Seguro que a lo largo de tu vida has presenciado alguna vez el típico debate acerca de si las bandas nacionales están a la altura de las internacionales, o, en los casos menos optimistas, qué es lo que ha faltado para que la escena de aquí fuese tan relevante como otras. Después de muchos meses de trabajo, y con toda la información fresca, me propuse responder esta cuestión, y las conclusiones que aparecen al final del libro son las que he encontrado. En ese sentido, creo que es necesario elaborar la información para producir un conocimiento más elevado. Evidentemente, puede haber más factores, esto no es una cosa tan sencilla como algunos quieren hacer creer, pero creo que, como punto de partida, son unos puntos interesantes.
En el libro referencias infinidad de zines, revistas, bandas, locales autogestionados y en general mucho de todo aquello que posibilita la aparición y conservación de una escena local. Hoy en día cabría suponer que con un internet totalmente integrado en nuestras vidas y en nuestras relaciones interpersonales, las diferentes escenas y subescenas gozarían de una salud que personalmente no percibo, al menos en las que conozco. ¿Se ha perdido la militancia y solidaridad que hacían posibles las escenas locales?

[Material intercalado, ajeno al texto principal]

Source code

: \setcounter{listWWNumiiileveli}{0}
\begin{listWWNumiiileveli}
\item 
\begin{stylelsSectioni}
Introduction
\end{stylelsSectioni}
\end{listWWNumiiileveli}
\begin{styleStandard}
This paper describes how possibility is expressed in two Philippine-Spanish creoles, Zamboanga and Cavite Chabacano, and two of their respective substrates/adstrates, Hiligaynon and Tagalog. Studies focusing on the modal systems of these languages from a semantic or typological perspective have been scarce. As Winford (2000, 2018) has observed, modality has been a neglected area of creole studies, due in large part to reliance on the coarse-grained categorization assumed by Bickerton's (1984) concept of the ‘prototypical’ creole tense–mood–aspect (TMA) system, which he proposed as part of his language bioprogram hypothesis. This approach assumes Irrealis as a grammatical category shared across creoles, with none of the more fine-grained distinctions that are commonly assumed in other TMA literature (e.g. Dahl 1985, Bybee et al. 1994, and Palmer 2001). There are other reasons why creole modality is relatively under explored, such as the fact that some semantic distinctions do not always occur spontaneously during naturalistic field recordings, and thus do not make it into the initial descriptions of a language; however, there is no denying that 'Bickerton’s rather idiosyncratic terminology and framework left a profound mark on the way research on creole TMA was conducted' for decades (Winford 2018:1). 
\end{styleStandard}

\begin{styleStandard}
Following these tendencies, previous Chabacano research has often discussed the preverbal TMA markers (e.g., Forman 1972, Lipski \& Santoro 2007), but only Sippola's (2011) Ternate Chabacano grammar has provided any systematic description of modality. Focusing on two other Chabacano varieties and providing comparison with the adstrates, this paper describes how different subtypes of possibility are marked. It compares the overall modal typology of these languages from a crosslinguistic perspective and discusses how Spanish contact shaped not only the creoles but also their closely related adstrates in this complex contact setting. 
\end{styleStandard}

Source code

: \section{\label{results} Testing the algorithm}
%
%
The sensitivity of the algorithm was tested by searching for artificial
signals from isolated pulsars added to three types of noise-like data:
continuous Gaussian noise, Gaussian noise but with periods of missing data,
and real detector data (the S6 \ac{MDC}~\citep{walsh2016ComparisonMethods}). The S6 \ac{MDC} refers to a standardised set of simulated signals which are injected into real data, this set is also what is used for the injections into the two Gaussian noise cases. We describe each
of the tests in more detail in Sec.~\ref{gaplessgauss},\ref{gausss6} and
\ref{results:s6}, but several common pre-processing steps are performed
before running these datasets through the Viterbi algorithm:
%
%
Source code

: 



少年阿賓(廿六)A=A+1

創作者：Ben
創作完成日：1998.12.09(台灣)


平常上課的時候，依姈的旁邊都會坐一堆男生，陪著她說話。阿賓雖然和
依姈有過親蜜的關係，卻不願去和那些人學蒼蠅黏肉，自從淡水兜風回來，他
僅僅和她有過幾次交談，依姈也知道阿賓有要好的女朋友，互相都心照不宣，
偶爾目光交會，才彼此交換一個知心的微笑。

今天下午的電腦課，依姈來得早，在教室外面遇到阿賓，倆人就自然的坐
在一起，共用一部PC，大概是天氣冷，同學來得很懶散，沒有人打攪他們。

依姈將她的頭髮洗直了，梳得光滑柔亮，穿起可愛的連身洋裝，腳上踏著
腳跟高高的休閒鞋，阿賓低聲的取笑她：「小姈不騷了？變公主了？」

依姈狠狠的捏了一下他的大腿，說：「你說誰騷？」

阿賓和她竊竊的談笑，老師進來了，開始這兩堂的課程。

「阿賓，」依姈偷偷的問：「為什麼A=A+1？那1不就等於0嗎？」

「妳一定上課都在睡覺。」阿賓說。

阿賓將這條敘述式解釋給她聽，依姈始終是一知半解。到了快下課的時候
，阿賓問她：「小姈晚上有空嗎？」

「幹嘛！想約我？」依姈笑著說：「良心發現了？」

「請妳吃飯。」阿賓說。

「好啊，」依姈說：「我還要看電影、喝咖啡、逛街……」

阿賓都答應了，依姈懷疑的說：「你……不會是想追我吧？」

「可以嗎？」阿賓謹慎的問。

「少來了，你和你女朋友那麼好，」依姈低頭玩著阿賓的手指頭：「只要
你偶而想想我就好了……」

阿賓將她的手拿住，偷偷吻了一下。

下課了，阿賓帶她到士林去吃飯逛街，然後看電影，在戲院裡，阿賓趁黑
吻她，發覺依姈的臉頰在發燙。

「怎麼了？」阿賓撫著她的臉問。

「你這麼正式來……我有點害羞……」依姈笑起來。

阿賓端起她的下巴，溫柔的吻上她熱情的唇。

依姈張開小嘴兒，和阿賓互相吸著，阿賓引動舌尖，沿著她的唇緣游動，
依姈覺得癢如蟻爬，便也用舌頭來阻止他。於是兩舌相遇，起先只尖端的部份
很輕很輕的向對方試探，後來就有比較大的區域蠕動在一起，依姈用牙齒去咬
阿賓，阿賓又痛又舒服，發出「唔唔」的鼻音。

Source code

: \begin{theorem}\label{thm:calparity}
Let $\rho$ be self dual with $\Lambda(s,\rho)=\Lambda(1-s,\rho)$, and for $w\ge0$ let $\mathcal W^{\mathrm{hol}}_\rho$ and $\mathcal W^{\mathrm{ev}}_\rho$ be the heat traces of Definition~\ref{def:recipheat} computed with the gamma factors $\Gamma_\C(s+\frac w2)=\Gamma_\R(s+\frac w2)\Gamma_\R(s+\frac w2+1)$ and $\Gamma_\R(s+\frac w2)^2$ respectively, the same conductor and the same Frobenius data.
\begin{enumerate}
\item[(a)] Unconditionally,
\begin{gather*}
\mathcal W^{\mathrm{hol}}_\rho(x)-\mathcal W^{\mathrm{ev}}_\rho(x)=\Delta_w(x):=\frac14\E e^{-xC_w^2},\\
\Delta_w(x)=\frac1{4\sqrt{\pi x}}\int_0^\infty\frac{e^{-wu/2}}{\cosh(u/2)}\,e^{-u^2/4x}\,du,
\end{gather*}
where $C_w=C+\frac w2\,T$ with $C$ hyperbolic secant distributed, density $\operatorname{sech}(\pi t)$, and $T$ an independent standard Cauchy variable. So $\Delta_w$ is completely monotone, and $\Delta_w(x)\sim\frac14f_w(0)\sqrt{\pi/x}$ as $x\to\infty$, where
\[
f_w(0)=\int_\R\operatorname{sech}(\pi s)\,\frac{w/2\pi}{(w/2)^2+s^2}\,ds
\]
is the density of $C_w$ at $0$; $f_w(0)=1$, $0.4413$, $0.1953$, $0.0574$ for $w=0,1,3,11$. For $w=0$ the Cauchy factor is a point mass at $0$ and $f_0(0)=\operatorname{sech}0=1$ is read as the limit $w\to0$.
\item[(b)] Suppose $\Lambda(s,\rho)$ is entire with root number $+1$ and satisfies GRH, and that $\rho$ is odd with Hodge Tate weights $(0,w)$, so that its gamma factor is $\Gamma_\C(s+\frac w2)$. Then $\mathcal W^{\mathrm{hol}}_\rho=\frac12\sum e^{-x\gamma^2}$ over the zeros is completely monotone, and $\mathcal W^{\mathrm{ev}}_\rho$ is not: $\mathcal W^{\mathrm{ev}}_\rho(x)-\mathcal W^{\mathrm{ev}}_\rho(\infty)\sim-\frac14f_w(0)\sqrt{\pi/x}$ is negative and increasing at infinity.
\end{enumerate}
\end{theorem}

Sé que mucha gente opina como tú, y en cierta manera he llegado a pensar lo mismo en alguna etapa de mi vida, pero, si te digo la verdad, creo que esa militancia y solidaridad siguen estando ahí, al menos en algunos ámbitos o escenas. Lo que ocurre es que, desde hace años, las escenas underground se han masificado hasta tal punto, que realmente ya no parecen underground. Y la masificación siempre trae consigo gente con escasa implicación, con vínculos muy débiles o temporales. En otras palabras, gente que está de paso por el rollo, aunque algunos hagan mucho ruido. Pero en la actualidad sí que veo círculos de gente haciendo cosas, estableciendo lazos con otros colectivos y colaborando y cooperando en proyectos y actividades conjuntas, como siempre se ha hecho. En ocasiones no tienen un gran público ni obtienen unos resultados muy vistosos, pero sin duda su público es el adecuado, es decir, gente que entiende que hay que pagar un precio por la entrada de un concierto, por pequeño que sea, aunque este sea la voluntad, porque los grupos de gira tienen sus gastos, gente que cuida y respeta los entornos y lugares en los que se celebran los conciertos, gente que se comporta con respeto hacia los demás asistentes, creando entornos cómodos y seguros para todo el mundo, etc. A este respecto, tengo que decirte que en los últimos años he ido a algunos conciertos inolvidables, muy bonitos, donde recuerdas tanto la música como el buen ambiente que ha habido en general. Para mí, este es el tipo de cosas con corazón que hacen que el underground siga vivo, sitios en los que te sientes cómodo, aunque no conozcas a casi nadie, y que no tienen punto de comparación con alguna mega-verbena como el Resurrection Fest, con manadas de posers intentando demostrarse algo entre sí mismos
Desde el principio diferencias entre música extrema y extremista. Especialmente reveladora es la cita de Lee Dorrian que aparece al comienzo del libro: “La cuestión es que la música extrema ya es un estilo de música aceptado. La música extrema es un género por sí misma. Y según lo veo yo, cuando algo se vuelve aceptable ya no es extremo”. ¿Dónde se encuentra el “extremismo” en la actualidad?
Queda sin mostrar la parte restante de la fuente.